Growing Shallots

Shallots: my new little darlings in the kitchen.

It’s the end of February and Spring garden fever is setting in.

I’m choosing to ignore those pesky patches of snow on the ground.

Early Spring is actually a great time to plant some of my favorite veggies: sugar snap peas, lettuce, cauliflower, broccoli and onions.

This year though, the star of the early show will be shallots.

Shallots are my new little darlings in the kitchen. That sweet onion and garlic flavor is putting a new twist on my hashbrowns, stir-fry and roasted vegetables, pizzas, pastas and more.

In fact, shallots do seem to be that perfect union of garlic and onion. They slice up and have the texture of an onion yet come in cloves like garlic.

In my garden, I plant garlic in the Fall and onions in the early Spring. I will likely choose to plant shallots during both seasons for a continuous supply.

Shallots can be planted as seeds or bulbs. I’ve always had better luck with bulbs, so that’s my plan.

Both Al’s Garden Center and Farmington Gardens carry the bulbs.

So as soon as this cold spell retreats and the soil isn’t frozen, I’ll be out putting bulbs in my raised garden beds.

Shallots grow best in loose, well-drained soil in full sun. Plant the bulbs about an inch or two deep with the tips slightly poking out from the soil’s surface.
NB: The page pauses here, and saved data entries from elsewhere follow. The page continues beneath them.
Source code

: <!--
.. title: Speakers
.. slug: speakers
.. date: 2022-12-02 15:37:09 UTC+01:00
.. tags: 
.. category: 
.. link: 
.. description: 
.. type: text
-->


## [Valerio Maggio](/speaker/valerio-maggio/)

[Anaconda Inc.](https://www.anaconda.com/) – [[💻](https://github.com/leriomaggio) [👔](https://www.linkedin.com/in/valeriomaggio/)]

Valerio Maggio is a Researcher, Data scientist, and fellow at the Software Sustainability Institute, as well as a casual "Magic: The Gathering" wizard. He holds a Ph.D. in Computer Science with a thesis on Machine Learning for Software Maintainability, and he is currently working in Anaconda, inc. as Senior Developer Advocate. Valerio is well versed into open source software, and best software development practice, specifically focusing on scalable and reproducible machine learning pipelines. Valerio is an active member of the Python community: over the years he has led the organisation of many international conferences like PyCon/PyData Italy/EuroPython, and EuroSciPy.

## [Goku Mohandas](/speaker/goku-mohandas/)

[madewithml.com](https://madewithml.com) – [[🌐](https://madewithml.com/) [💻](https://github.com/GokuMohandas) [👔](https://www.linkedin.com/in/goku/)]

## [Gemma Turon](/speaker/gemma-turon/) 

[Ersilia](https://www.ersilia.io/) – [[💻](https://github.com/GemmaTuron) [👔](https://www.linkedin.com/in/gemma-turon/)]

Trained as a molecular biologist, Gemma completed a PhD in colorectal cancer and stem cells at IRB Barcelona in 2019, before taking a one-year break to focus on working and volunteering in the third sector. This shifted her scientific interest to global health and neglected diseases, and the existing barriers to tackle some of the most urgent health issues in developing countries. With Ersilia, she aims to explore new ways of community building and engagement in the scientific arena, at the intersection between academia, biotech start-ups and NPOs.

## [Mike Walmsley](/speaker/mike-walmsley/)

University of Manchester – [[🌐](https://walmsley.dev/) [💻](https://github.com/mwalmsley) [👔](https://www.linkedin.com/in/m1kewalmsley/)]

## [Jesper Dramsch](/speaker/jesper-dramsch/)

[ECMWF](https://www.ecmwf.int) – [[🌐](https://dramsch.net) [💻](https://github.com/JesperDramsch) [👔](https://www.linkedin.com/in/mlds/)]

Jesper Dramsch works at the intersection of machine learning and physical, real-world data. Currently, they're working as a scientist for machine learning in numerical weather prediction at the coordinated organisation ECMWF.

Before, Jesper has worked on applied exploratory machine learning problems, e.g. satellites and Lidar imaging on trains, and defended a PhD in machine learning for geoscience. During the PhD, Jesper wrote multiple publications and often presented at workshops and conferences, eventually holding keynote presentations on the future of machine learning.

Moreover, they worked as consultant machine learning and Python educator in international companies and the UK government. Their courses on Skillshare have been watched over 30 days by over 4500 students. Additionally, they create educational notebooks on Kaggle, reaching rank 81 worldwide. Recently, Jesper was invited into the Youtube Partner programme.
And, space them 6 to 8 inches apart.

The rest is just like onions.

Shallots are ready to harvest when the leaves begin to yellow.

Lift them out, shake off the dirt and store in a dark, warm and dry place for a week to cure (I use the attic).

Then you can move them to a mesh bag and store in a cool, dry place for months (I use a loosely closed box in my garage).